Bars and pubs need to up their game when it comes to tackling underage sales, according to independent auditor Serve Legal.
A new report from the firm, which conducts age check tests across the UK by sending young-looking people into licensed premises, found that the on-trade lagged behind the off-trade in terms of the company’s visitors being asked for ID.
The firm conducted 811 on-trade test visits in Scotland during 2015, of which 67% passed. Of 4431 off-trade tests, 90% were successful.
Across the UK, 64% of leased or tenanted on-trade premises asked for identification, compared to 71% of managed premises.
The presence of door staff was said to have a significant impact on results; 92% of venues with stewards asked visitors for age identification, compared to 70% of venues without door staff.
“With 29 pubs closing every week, we appreciate that training programmes and a regular age check testing regime aren’t necessarily top of their agenda,” said Serve Legal director Ed Heaver.
“But local authorities and the police impose heavy penalties on those caught selling alcohol to children which could put even more operators out of business.
“Rigorous testing demonstrates commitment to responsible retailing.
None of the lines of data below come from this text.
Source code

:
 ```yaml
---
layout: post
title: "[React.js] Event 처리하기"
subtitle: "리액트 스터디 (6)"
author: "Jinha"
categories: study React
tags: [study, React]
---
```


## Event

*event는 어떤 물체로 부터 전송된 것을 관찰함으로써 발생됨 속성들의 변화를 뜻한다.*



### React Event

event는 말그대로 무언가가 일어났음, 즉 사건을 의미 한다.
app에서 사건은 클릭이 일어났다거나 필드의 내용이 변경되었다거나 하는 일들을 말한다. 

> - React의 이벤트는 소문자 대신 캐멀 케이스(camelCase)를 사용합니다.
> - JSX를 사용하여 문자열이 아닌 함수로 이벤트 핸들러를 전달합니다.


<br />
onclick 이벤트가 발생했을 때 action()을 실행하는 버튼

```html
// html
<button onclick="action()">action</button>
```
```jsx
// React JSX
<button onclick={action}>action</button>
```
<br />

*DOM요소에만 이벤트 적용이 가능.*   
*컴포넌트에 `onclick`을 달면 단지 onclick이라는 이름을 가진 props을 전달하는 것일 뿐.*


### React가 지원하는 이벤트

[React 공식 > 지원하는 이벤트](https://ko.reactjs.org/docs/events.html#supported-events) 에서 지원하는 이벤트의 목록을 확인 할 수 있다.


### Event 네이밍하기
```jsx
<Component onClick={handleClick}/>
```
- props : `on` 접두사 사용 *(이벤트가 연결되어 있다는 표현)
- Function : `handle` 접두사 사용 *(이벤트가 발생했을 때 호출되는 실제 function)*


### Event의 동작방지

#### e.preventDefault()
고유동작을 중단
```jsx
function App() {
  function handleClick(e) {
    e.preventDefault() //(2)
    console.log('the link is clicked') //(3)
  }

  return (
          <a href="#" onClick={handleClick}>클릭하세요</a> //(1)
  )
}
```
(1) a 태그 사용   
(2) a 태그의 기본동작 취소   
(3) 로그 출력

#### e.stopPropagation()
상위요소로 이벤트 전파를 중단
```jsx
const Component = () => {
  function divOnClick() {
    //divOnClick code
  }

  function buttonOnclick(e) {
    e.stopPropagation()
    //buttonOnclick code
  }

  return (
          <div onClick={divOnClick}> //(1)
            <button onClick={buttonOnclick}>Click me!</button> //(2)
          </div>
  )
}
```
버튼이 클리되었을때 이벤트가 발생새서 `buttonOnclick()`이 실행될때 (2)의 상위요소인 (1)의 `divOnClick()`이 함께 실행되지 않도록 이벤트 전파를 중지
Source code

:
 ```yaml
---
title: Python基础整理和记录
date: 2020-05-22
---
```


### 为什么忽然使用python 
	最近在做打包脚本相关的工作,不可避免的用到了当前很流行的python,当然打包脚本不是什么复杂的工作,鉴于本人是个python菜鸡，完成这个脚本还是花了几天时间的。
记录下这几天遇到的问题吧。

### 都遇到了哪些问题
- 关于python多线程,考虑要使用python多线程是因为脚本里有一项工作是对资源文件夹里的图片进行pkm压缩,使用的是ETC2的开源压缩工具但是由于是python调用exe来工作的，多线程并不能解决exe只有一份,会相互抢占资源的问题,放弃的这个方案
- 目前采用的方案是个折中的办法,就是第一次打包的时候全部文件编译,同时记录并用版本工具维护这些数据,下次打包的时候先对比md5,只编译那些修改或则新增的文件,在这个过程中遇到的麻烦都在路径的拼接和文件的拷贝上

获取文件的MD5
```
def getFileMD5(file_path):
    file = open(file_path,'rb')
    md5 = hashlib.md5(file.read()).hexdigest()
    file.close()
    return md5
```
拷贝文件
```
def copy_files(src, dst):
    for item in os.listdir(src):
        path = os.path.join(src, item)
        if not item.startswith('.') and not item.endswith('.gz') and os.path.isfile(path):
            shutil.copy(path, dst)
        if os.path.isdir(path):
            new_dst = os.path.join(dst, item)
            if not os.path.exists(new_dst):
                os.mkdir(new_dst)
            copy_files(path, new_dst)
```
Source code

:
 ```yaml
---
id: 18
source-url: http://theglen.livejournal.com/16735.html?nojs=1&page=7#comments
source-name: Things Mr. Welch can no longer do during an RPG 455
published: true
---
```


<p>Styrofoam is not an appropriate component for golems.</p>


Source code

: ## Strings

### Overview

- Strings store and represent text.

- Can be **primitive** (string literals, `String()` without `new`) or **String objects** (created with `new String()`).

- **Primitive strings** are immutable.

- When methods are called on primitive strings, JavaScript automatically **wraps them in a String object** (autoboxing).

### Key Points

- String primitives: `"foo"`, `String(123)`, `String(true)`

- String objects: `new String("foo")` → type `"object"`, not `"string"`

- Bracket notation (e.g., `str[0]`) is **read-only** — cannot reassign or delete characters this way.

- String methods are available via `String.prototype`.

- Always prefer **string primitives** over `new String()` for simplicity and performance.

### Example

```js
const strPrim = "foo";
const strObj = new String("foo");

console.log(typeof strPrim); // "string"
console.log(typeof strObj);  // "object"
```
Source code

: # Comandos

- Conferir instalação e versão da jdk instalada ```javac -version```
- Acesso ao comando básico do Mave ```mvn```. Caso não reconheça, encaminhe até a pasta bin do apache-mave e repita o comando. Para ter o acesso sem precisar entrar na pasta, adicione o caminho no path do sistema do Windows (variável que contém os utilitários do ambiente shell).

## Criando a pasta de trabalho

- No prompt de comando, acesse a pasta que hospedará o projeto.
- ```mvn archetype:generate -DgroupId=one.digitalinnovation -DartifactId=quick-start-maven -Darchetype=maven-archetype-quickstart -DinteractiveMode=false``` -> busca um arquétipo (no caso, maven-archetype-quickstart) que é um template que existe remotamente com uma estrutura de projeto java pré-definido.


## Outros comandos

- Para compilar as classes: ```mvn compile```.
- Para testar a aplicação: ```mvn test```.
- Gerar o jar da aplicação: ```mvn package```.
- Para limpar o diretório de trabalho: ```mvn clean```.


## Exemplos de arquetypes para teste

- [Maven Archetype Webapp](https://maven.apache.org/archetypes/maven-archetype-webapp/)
Operators that introduce regular testing programmes see compliance levels improve almost immediately.”
Across the on and off-trades, Scotland had the highest pass rate of the UK, at 87%, with Northern Ireland having the poorest pass rate, at 70%.
The poorest rate of compliance across the UK for alcohol sales was from online retailers, where only 44% requested age identification.
Serve Legal claims to have tested more than 1000 online retailers over the past three years, including supermarkets.
In Scotland, the company conducted 12 age verification tests on online retailers. Only 33% passed.
Heaver said the organisation is “concerned about the delivery practices of online retailers – including supermarkets – where there is little evidence that age verification checks are taking place”.
“The law requires that delivery companies request ID from the recipient on the doorstep if the delivery contains any age-restricted products, including alcohol,” he said.
“That is simply not happening.”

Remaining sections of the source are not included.